History of Tribe of One

Tribe of One - A Collective History

In 1999, the Foreign Affairs Department of Canada launched a ‘Children in Armed Conflict’ initiative. In response to the government’s request for pilot projects, Rik Leaf and Tribe of One drafted a proposal to travel to Macedonia. Thousands of Albanian, Kosovar refugees fleeing Serbian-led ethnic cleansing campaigns were living in camps outside the capital of Skopje. Tribe of One offered to travel to the camps to provide music, dance and art workshops with children in the refugee camps who had suffered the traumas of war. The proposal caught the attention of then Foreign Affairs MP, Lloyd Axworthy, who approved the group’s proposal. By the time the government approved the project the war had ended and the refugees had returned to what was left of their homes.

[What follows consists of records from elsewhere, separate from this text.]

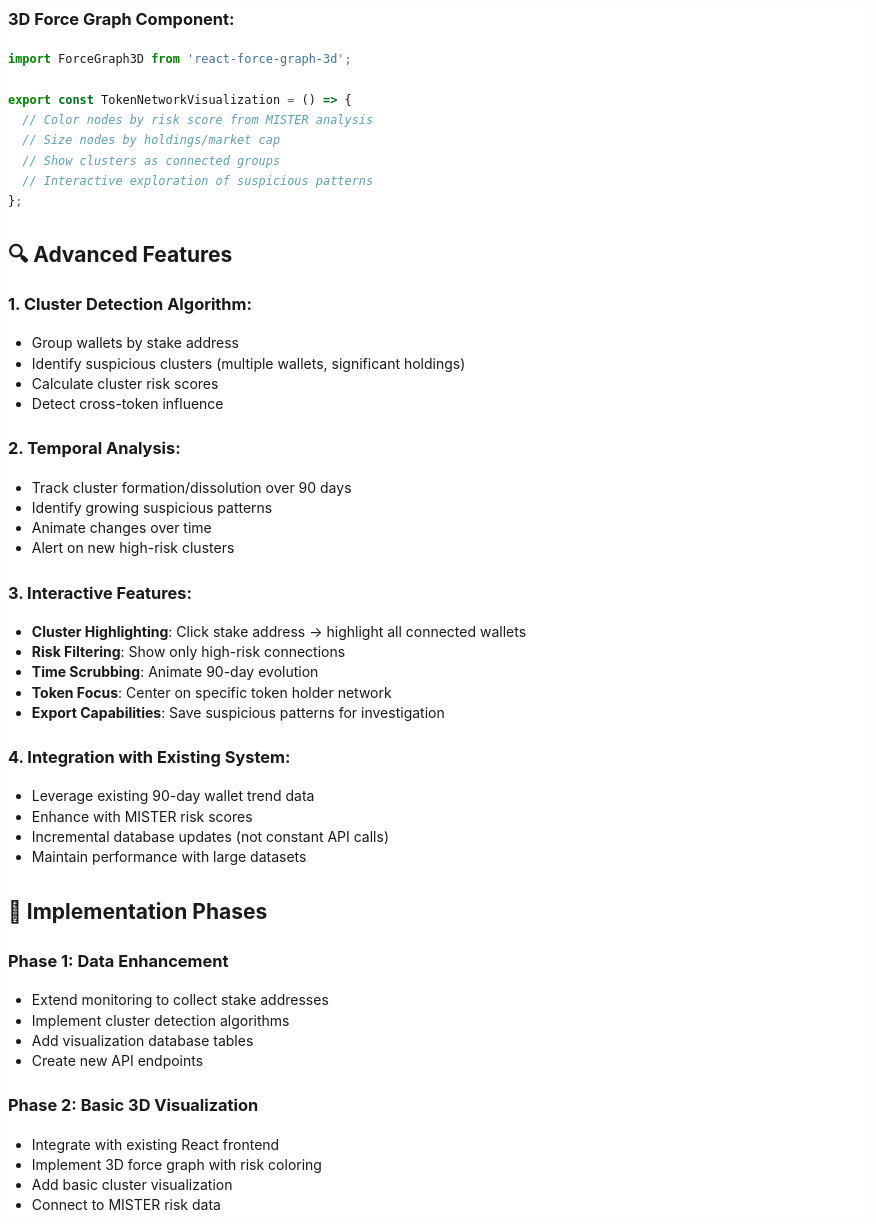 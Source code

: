### 3D Force Graph Component:
```javascript
import ForceGraph3D from 'react-force-graph-3d';

export const TokenNetworkVisualization = () => {
  // Color nodes by risk score from MISTER analysis
  // Size nodes by holdings/market cap
  // Show clusters as connected groups
  // Interactive exploration of suspicious patterns
};
```

## 🔍 Advanced Features

### 1. Cluster Detection Algorithm:
- Group wallets by stake address
- Identify suspicious clusters (multiple wallets, significant holdings)
- Calculate cluster risk scores
- Detect cross-token influence

### 2. Temporal Analysis:
- Track cluster formation/dissolution over 90 days
- Identify growing suspicious patterns
- Animate changes over time
- Alert on new high-risk clusters

### 3. Interactive Features:
- **Cluster Highlighting**: Click stake address → highlight all connected wallets
- **Risk Filtering**: Show only high-risk connections
- **Time Scrubbing**: Animate 90-day evolution
- **Token Focus**: Center on specific token holder network
- **Export Capabilities**: Save suspicious patterns for investigation

### 4. Integration with Existing System:
- Leverage existing 90-day wallet trend data
- Enhance with MISTER risk scores
- Incremental database updates (not constant API calls)
- Maintain performance with large datasets

## 🎯 Implementation Phases

### Phase 1: Data Enhancement
- Extend monitoring to collect stake addresses
- Implement cluster detection algorithms
- Add visualization database tables
- Create new API endpoints

### Phase 2: Basic 3D Visualization
- Integrate with existing React frontend
- Implement 3D force graph with risk coloring
- Add basic cluster visualization
- Connect to MISTER risk data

In September 1999, in conjunction with War Child Canada and the Canadian government, Tribe of One traveled to Pristina, Kosovo where they participated in a United Nations humanitarian festival called ‘The Return’ hosted by actor Vanessa Redgrave. The U.N.I.C.E.F. initiative drew a roster of international artists, including the Martha Graham Dance Company from New York, composer Phillip Glass, Bruce Cockburn and Lebohang “Lebo M” Morake, the South African composer from Apartheid-ridden Soweto, most famous for arranging and performing music for the Lion King movie.

Traveling with a small video crew, Tribe of One documented their life-changing trip, as a group of university students from Pristina befriended the band and shared their stories as they toured the wreckage of their bombed city. For the previous 10 years, they had not been allowed an education, to speak their own language, walk on the sidewalks, stay out after dark, or be in large groups outdoors. Albanian musicians were not allowed to perform publicly and their opportunity in the theatre was limited to being stagehands. ‘The Return’ signified not just the physical return of Albanians to their homes, but also a return of their culture and their voice to communicate on the world stage as global citizens. The National Theatre was officially opened and the streets were filled day and night with sights and sounds of music, art and large groups celebrating newly won freedom.

When Tribe of One returned to Canada, Robert Enright and the CBC used the band’s footage for a short documentary on the amazing journey and the profound and lasting effect the experience had on the group. Tribe of One’s tour to war-torn Kosovo in many ways marked the beginning of artistic identity that remains to this day, a desire and commitment to use our voices to help others find theirs so they can share their stories with us.